-- Data listing follows --
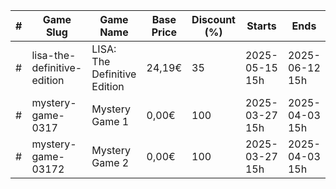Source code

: |#|Game Slug|Game Name|Base Price|Discount (%)|Starts|Ends|
|---|---|---|---|---|---|---|
|#|lisa-the-definitive-edition|LISA: The Definitive Edition|24,19€|35|2025-05-15 15h|2025-06-12 15h|
|#|mystery-game-0317|Mystery Game 1|0,00€|100|2025-03-27 15h|2025-04-03 15h|
|#|mystery-game-03172|Mystery Game 2|0,00€|100|2025-03-27 15h|2025-04-03 15h|
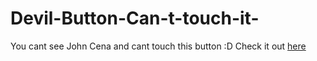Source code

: # Devil-Button-Can-t-touch-it-

You cant see John Cena and cant touch this button :D
Check it out [here](https://anirban-dutta-da6b88.netlify.app/)
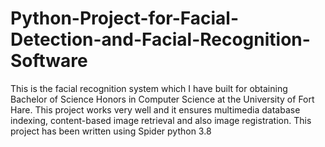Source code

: # Python-Project-for-Facial-Detection-and-Facial-Recognition-Software
This is the facial recognition system which I have built for obtaining Bachelor of Science Honors in Computer Science at the University of Fort Hare. This project works very well and it ensures multimedia database indexing, content-based image retrieval and also image registration. This project has been written using Spider python 3.8
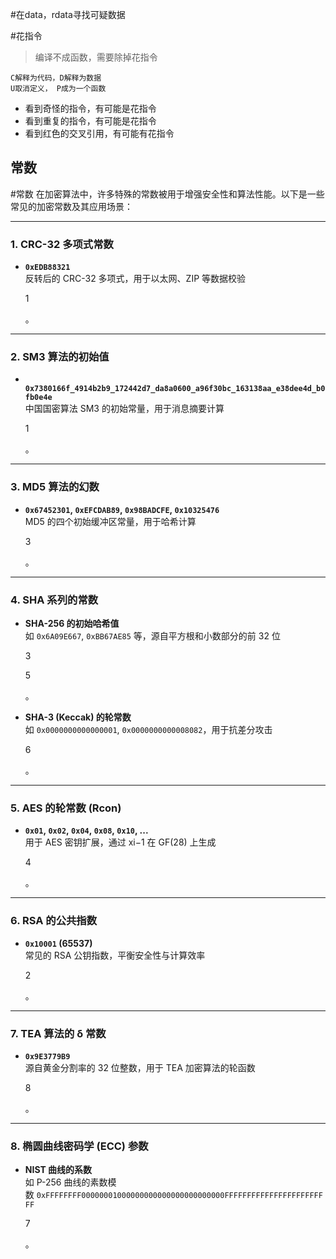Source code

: #在data，rdata寻找可疑数据

#花指令
>编译不成函数，需要除掉花指令

	C解释为代码，D解释为数据
	U取消定义， P成为一个函数
- 看到奇怪的指令，有可能是花指令
- 看到重复的指令，有可能是花指令
- 看到红色的交叉引用，有可能有花指令
## 常数
#常数
在加密算法中，许多特殊的常数被用于增强安全性和算法性能。以下是一些常见的加密常数及其应用场景：

---

### ​**1. CRC-32 多项式常数**

- ​**`0xEDB88321`**  
    反转后的 CRC-32 多项式，用于以太网、ZIP 等数据校验
    
    1
    
    。

---

### ​**2. SM3 算法的初始值**

- ​**`0x7380166f_4914b2b9_172442d7_da8a0600_a96f30bc_163138aa_e38dee4d_b0fb0e4e`**  
    中国国密算法 SM3 的初始常量，用于消息摘要计算
    
    1
    
    。

---

### ​**3. MD5 算法的幻数**

- ​**`0x67452301`, `0xEFCDAB89`, `0x98BADCFE`, `0x10325476`**  
    MD5 的四个初始缓冲区常量，用于哈希计算
    
    3
    
    。

---

### ​**4. SHA 系列的常数**

- ​**SHA-256 的初始哈希值**  
    如 `0x6A09E667`, `0xBB67AE85` 等，源自平方根和小数部分的前 32 位
    
    3
    
    5
    
    。
- ​**SHA-3 (Keccak) 的轮常数**  
    如 `0x0000000000000001`, `0x0000000000008082`，用于抗差分攻击
    
    6
    
    。

---

### ​**5. AES 的轮常数 (Rcon)**

- ​**`0x01`, `0x02`, `0x04`, `0x08`, `0x10`, ...**  
    用于 AES 密钥扩展，通过 xi−1 在 GF(28) 上生成
    
    4
    
    。

---

### ​**6. RSA 的公共指数**

- ​**`0x10001` (65537)**  
    常见的 RSA 公钥指数，平衡安全性与计算效率
    
    2
    
    。

---

### ​**7. TEA 算法的 δ 常数**

- ​**`0x9E3779B9`**  
    源自黄金分割率的 32 位整数，用于 TEA 加密算法的轮函数
    
    8
    
    。

---

### ​**8. 椭圆曲线密码学 (ECC) 参数**

- ​**NIST 曲线的系数**  
    如 P-256 曲线的素数模数 `0xFFFFFFFF00000001000000000000000000000000FFFFFFFFFFFFFFFFFFFFFFFF`
    
    7
    
    。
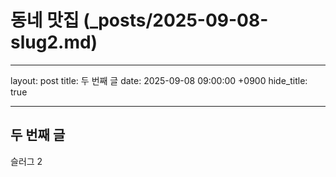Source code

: # 동네 맛집 (\_posts/2025-09-08-slug2.md)

---

layout: post
title: 두 번째 글
date: 2025-09-08 09:00:00 +0900
hide_title: true

---

## 두 번째 글

슬러그 2
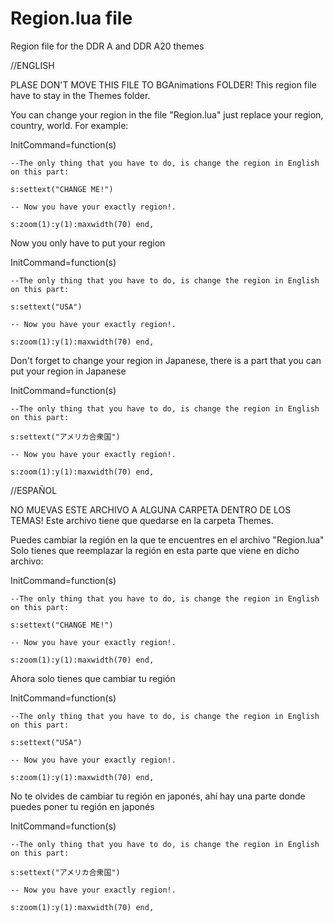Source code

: # Region.lua file
 Region file for the DDR A and DDR A20 themes

//ENGLISH

PLASE DON'T MOVE THIS FILE TO BGAnimations FOLDER!
This region file have to stay in the Themes folder.

You can change your region in the file "Region.lua"
just replace your region, country, world.
For example:

InitCommand=function(s) 

	--The only thing that you have to do, is change the region in English on this part:

	s:settext("CHANGE ME!")

	-- Now you have your exactly region!.

	s:zoom(1):y(1):maxwidth(70) end,

Now you only have to put your region

InitCommand=function(s) 

	--The only thing that you have to do, is change the region in English on this part:

	s:settext("USA")

	-- Now you have your exactly region!.

	s:zoom(1):y(1):maxwidth(70) end,		

Don't forget to change your region in Japanese, there is a part that you can put your region
in Japanese

InitCommand=function(s) 

	--The only thing that you have to do, is change the region in English on this part:

	s:settext("アメリカ合衆国")

	-- Now you have your exactly region!.

	s:zoom(1):y(1):maxwidth(70) end,

//ESPAÑOL

NO MUEVAS ESTE ARCHIVO A ALGUNA CARPETA DENTRO DE LOS TEMAS!
Este archivo tiene que quedarse en la carpeta Themes.

Puedes cambiar la región en la que te encuentres en el archivo "Region.lua" 
Solo tienes que reemplazar la región en esta parte que viene en dicho archivo:

InitCommand=function(s) 
	
	--The only thing that you have to do, is change the region in English on this part:

	s:settext("CHANGE ME!")

	-- Now you have your exactly region!.

	s:zoom(1):y(1):maxwidth(70) end,

Ahora solo tienes que cambiar tu región

InitCommand=function(s) 
	
	--The only thing that you have to do, is change the region in English on this part:
	
	s:settext("USA")
	
	-- Now you have your exactly region!.
	
	s:zoom(1):y(1):maxwidth(70) end,	

No te olvides de cambiar tu región en japonés, ahí hay una parte donde puedes poner tu región
en japonés

InitCommand=function(s) 

	--The only thing that you have to do, is change the region in English on this part:

	s:settext("アメリカ合衆国")

	-- Now you have your exactly region!.

	s:zoom(1):y(1):maxwidth(70) end,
-- Data listing concluded --
* [Activity]
Line by line, write out the material above exactly, with no images.

* [Solved problem]
Source code

: |#|Game Slug|Game Name|Base Price|Discount (%)|Starts|Ends|
|---|---|---|---|---|---|---|
|#|lisa-the-definitive-edition|LISA: The Definitive Edition|24,19€|35|2025-05-15 15h|2025-06-12 15h|
|#|mystery-game-0317|Mystery Game 1|0,00€|100|2025-03-27 15h|2025-04-03 15h|
|#|mystery-game-03172|Mystery Game 2|0,00€|100|2025-03-27 15h|2025-04-03 15h|
Source code

: # Devil-Button-Can-t-touch-it-

You cant see John Cena and cant touch this button :D
Check it out [here](https://anirban-dutta-da6b88.netlify.app/)
Source code

: # Python-Project-for-Facial-Detection-and-Facial-Recognition-Software
This is the facial recognition system which I have built for obtaining Bachelor of Science Honors in Computer Science at the University of Fort Hare. This project works very well and it ensures multimedia database indexing, content-based image retrieval and also image registration. This project has been written using Spider python 3.8
Source code

: #在data，rdata寻找可疑数据

#花指令
>编译不成函数，需要除掉花指令

	C解释为代码，D解释为数据
	U取消定义， P成为一个函数
- 看到奇怪的指令，有可能是花指令
- 看到重复的指令，有可能是花指令
- 看到红色的交叉引用，有可能有花指令
## 常数
#常数
在加密算法中，许多特殊的常数被用于增强安全性和算法性能。以下是一些常见的加密常数及其应用场景：

---

### ​**1. CRC-32 多项式常数**

- ​**`0xEDB88321`**  
    反转后的 CRC-32 多项式，用于以太网、ZIP 等数据校验
    
    1
    
    。

---

### ​**2. SM3 算法的初始值**

- ​**`0x7380166f_4914b2b9_172442d7_da8a0600_a96f30bc_163138aa_e38dee4d_b0fb0e4e`**  
    中国国密算法 SM3 的初始常量，用于消息摘要计算
    
    1
    
    。

---

### ​**3. MD5 算法的幻数**

- ​**`0x67452301`, `0xEFCDAB89`, `0x98BADCFE`, `0x10325476`**  
    MD5 的四个初始缓冲区常量，用于哈希计算
    
    3
    
    。

---

### ​**4. SHA 系列的常数**

- ​**SHA-256 的初始哈希值**  
    如 `0x6A09E667`, `0xBB67AE85` 等，源自平方根和小数部分的前 32 位
    
    3
    
    5
    
    。
- ​**SHA-3 (Keccak) 的轮常数**  
    如 `0x0000000000000001`, `0x0000000000008082`，用于抗差分攻击
    
    6
    
    。

---

### ​**5. AES 的轮常数 (Rcon)**

- ​**`0x01`, `0x02`, `0x04`, `0x08`, `0x10`, ...**  
    用于 AES 密钥扩展，通过 xi−1 在 GF(28) 上生成
    
    4
    
    。

---

### ​**6. RSA 的公共指数**

- ​**`0x10001` (65537)**  
    常见的 RSA 公钥指数，平衡安全性与计算效率
    
    2
    
    。

---

### ​**7. TEA 算法的 δ 常数**

- ​**`0x9E3779B9`**  
    源自黄金分割率的 32 位整数，用于 TEA 加密算法的轮函数
    
    8
    
    。

---

### ​**8. 椭圆曲线密码学 (ECC) 参数**

- ​**NIST 曲线的系数**  
    如 P-256 曲线的素数模数 `0xFFFFFFFF00000001000000000000000000000000FFFFFFFFFFFFFFFFFFFFFFFF`
    
    7
    
    。
Source code

: # 동네 맛집 (\_posts/2025-09-08-slug2.md)

---

layout: post
title: 두 번째 글
date: 2025-09-08 09:00:00 +0900
hide_title: true

---

## 두 번째 글

슬러그 2
Source code

: # Region.lua file
 Region file for the DDR A and DDR A20 themes

//ENGLISH

PLASE DON'T MOVE THIS FILE TO BGAnimations FOLDER!
This region file have to stay in the Themes folder.

You can change your region in the file "Region.lua"
just replace your region, country, world.
For example:

InitCommand=function(s) 

	--The only thing that you have to do, is change the region in English on this part:

	s:settext("CHANGE ME!")

	-- Now you have your exactly region!.

	s:zoom(1):y(1):maxwidth(70) end,

Now you only have to put your region

InitCommand=function(s) 

	--The only thing that you have to do, is change the region in English on this part:

	s:settext("USA")

	-- Now you have your exactly region!.

	s:zoom(1):y(1):maxwidth(70) end,		

Don't forget to change your region in Japanese, there is a part that you can put your region
in Japanese

InitCommand=function(s) 

	--The only thing that you have to do, is change the region in English on this part:

	s:settext("アメリカ合衆国")

	-- Now you have your exactly region!.

	s:zoom(1):y(1):maxwidth(70) end,

//ESPAÑOL

NO MUEVAS ESTE ARCHIVO A ALGUNA CARPETA DENTRO DE LOS TEMAS!
Este archivo tiene que quedarse en la carpeta Themes.

Puedes cambiar la región en la que te encuentres en el archivo "Region.lua" 
Solo tienes que reemplazar la región en esta parte que viene en dicho archivo:

InitCommand=function(s) 
	
	--The only thing that you have to do, is change the region in English on this part:

	s:settext("CHANGE ME!")

	-- Now you have your exactly region!.

	s:zoom(1):y(1):maxwidth(70) end,

Ahora solo tienes que cambiar tu región

InitCommand=function(s) 
	
	--The only thing that you have to do, is change the region in English on this part:
	
	s:settext("USA")
	
	-- Now you have your exactly region!.
	
	s:zoom(1):y(1):maxwidth(70) end,	

No te olvides de cambiar tu región en japonés, ahí hay una parte donde puedes poner tu región
en japonés

InitCommand=function(s) 

	--The only thing that you have to do, is change the region in English on this part:

	s:settext("アメリカ合衆国")

	-- Now you have your exactly region!.

	s:zoom(1):y(1):maxwidth(70) end,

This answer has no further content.